The Republican-backed bill would allow students to dodge a scheduled rate hike for students with new subsidized Stafford loans next month, but rates could rise in coming years. Democrats largely opposed the measure — which they branded the “Making College More Expensive Act” — while the Republican chairman of the Education Committee labeled the legislation a starting point for negotiations with the Senate and White House.
“The American people sent us here to tackle tough issues, not kick the can down the road. The time to act is now. Students, families and taxpayers cannot afford further delay,” House Education and the Workforce Committee Chairman John Kline said after the vote.
Interest rates on new subsidized Stafford loans are set to double, from 3.4 percent to 6.8 percent, on July 1. Lawmakers from both parties say they want to avoid the increase but were divided on how.
Some Democrats are seeking a two-year extension of the current rates until Congress takes up a higher education bill later.
Republicans have rejected that proposal — expected to cost taxpayers $9 billion — as costly and irresponsible.
The House measure passed by a vote of 221-198. Eight Republicans and four Democrats broke from their party. Ohio’s delegation voted along party lines.
“It kind of goes without saying that you’re going to be paying on your student loans for quite a while,” said Ron Burruss, who will be a junior at Kentucky’s University of Louisville in the autumn.
By some counts, student loan debt has topped $1 trillion and surpasses credit card debt in size.
Only mortgage debt is larger.
Loans reset every year
Under the GOP proposal, student loans would be reset every year, pegged to 10-year Treasury notes with added percentage points. For instance, students who receive subsidized or unsubsidized Stafford student loans would pay the Treasury rate, plus 2.5 percentage points starting for loans issued after July 1.
Current subsidized Stafford loans are offered at a fixed 3.4 percent rate and unsubsidized Stafford loans are offered at 6.8 percent.
The interest rate on loans to parents and graduate students is 7.9 percent.
Using Congressional Budget Office projections, the GOP plan would translate to a 5 percent interest rate on all Stafford loans in 2014, but the rate would climb to 7.7 percent for loans in 2023.
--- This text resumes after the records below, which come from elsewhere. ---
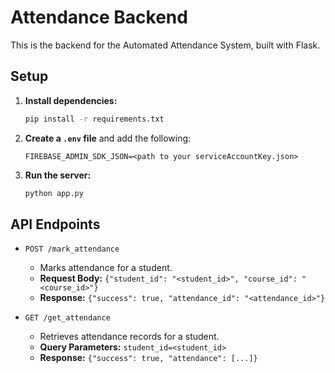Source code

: # Attendance Backend

This is the backend for the Automated Attendance System, built with Flask.

## Setup

1.  **Install dependencies:**

    ```bash
    pip install -r requirements.txt
    ```

2.  **Create a `.env` file** and add the following:

    ```
    FIREBASE_ADMIN_SDK_JSON=<path to your serviceAccountKey.json>
    ```

3.  **Run the server:**

    ```bash
    python app.py
    ```

## API Endpoints

*   `POST /mark_attendance`

    *   Marks attendance for a student.
    *   **Request Body:** `{"student_id": "<student_id>", "course_id": "<course_id>"}`
    *   **Response:** `{"success": true, "attendance_id": "<attendance_id>"}`

*   `GET /get_attendance`

    *   Retrieves attendance records for a student.
    *   **Query Parameters:** `student_id=<student_id>`
    *   **Response:** `{"success": true, "attendance": [...]}`
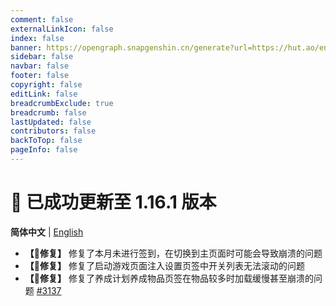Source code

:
 ```yaml
---
comment: false
externalLinkIcon: false
index: false
banner: https://opengraph.snapgenshin.cn/generate?url=https://hut.ao/en/statements/update-log.html
sidebar: false
navbar: false
footer: false
copyright: false
editLink: false
breadcrumbExclude: true
breadcrumb: false
lastUpdated: false
contributors: false
backToTop: false
pageInfo: false
---
```


# 🎉 已成功更新至 1.16.1 版本

**简体中文** | [English](/en/statements/latest.html)

- **【🔨修复】** 修复了本月未进行签到，在切换到主页面时可能会导致崩溃的问题
- **【🔨修复】** 修复了启动游戏页面注入设置页签中开关列表无法滚动的问题
- **【🔨修复】** 修复了养成计划养成物品页签在物品较多时加载缓慢甚至崩溃的问题 [#3137](https://github.com/DGP-Studio/Snap.Hutao/issues/3137)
“We’re ripping off kids,” said Rep. Peter Welch, D-Vt.
Stafford loan rates would be capped at 8.5 percent, while loans for parents and graduate students would have a 10.5 percent ceiling under the GOP plan.
In his budget proposal, Obama included flexible rate student loan rates pegged to 10-year Treasury bills. The president did not limit interest rates but included a smaller added interest rate. His plan also expanded income-based repayment options and loan forgiveness.
Even so, many students said they were frustrated by the current rates.
“It’s ridiculous that students are being charged 6.8 percent interest, when you can get a mortgage on a house for 3.5 percent,” said Zach Nostdal, a 28-year-old graduate student at Seattle’s University of Washington.
Jalon Alexander, president of the Penn State Council of Commonwealth Student Governments, said the legislative fight in Congress is also taking place in numerous states.
Alexander, a junior political science major from Philadelphia, said, “$9 billion to extend interest rates at the current level in the long run would be very beneficial. It would save students around the country more money than doubling the rate and potentially making school unfeasible for a lot of individuals.”
The House proposal faces a steep climb in the Senate despite some similarities to the White House’s offer.
“The Senate is not going to pick this up,” said Rep. Caroline McCarthy, D-N.Y.
The Senate planned to take up its own measure after it returns from the Memorial Day holiday.
Even then, it’s not clear lawmakers will be able to reconcile differences between the House and Senate versions before the July 1 deadline.